• **What to produce**:
Collect every line in the records below that contains the word "Production".

[Saved data entries]
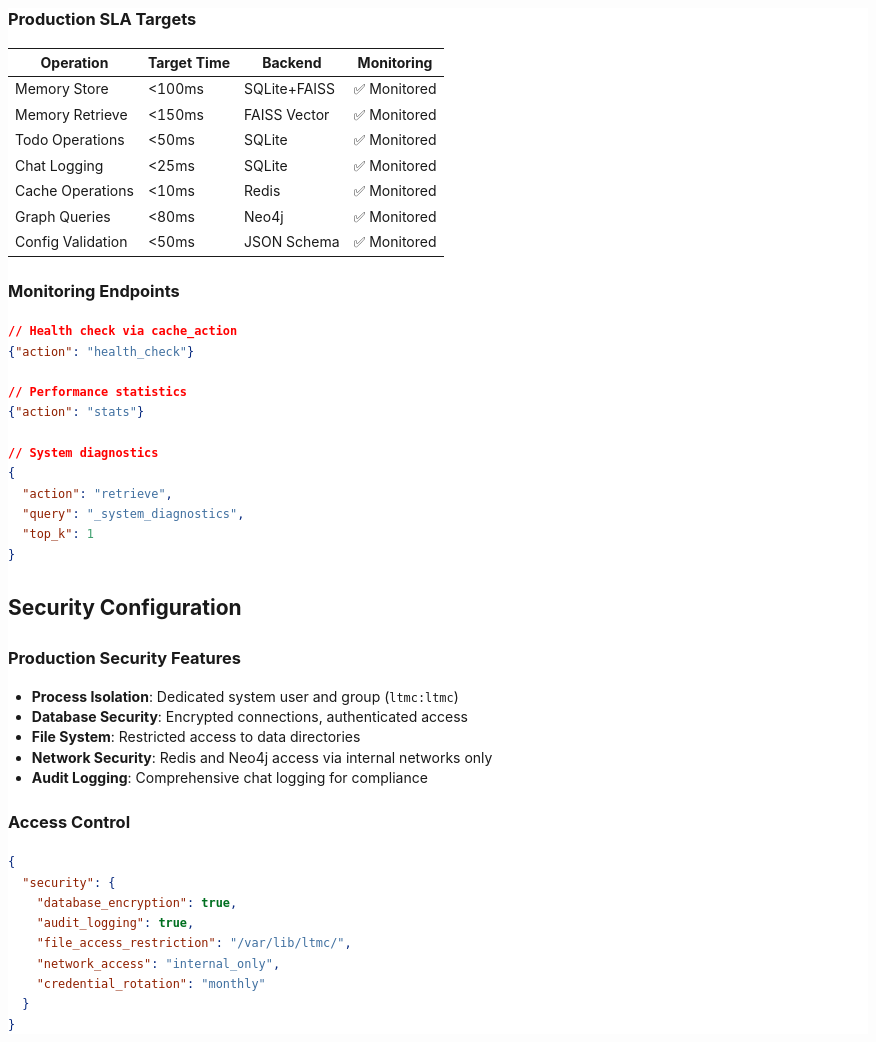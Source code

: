 ### Production SLA Targets
| Operation | Target Time | Backend | Monitoring |
|-----------|-------------|---------|------------|
| Memory Store | <100ms | SQLite+FAISS | ✅ Monitored |
| Memory Retrieve | <150ms | FAISS Vector | ✅ Monitored |
| Todo Operations | <50ms | SQLite | ✅ Monitored |
| Chat Logging | <25ms | SQLite | ✅ Monitored |
| Cache Operations | <10ms | Redis | ✅ Monitored |
| Graph Queries | <80ms | Neo4j | ✅ Monitored |
| Config Validation | <50ms | JSON Schema | ✅ Monitored |

### Monitoring Endpoints
```json
// Health check via cache_action
{"action": "health_check"}

// Performance statistics
{"action": "stats"}

// System diagnostics
{
  "action": "retrieve",
  "query": "_system_diagnostics",
  "top_k": 1
}
```

## Security Configuration

### Production Security Features
- **Process Isolation**: Dedicated system user and group (`ltmc:ltmc`)
- **Database Security**: Encrypted connections, authenticated access
- **File System**: Restricted access to data directories
- **Network Security**: Redis and Neo4j access via internal networks only
- **Audit Logging**: Comprehensive chat logging for compliance

### Access Control
```json
{
  "security": {
    "database_encryption": true,
    "audit_logging": true,
    "file_access_restriction": "/var/lib/ltmc/",
    "network_access": "internal_only",
    "credential_rotation": "monthly"
  }
}
```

• **Reply**:
: ### Production SLA Targets
### Production Security Features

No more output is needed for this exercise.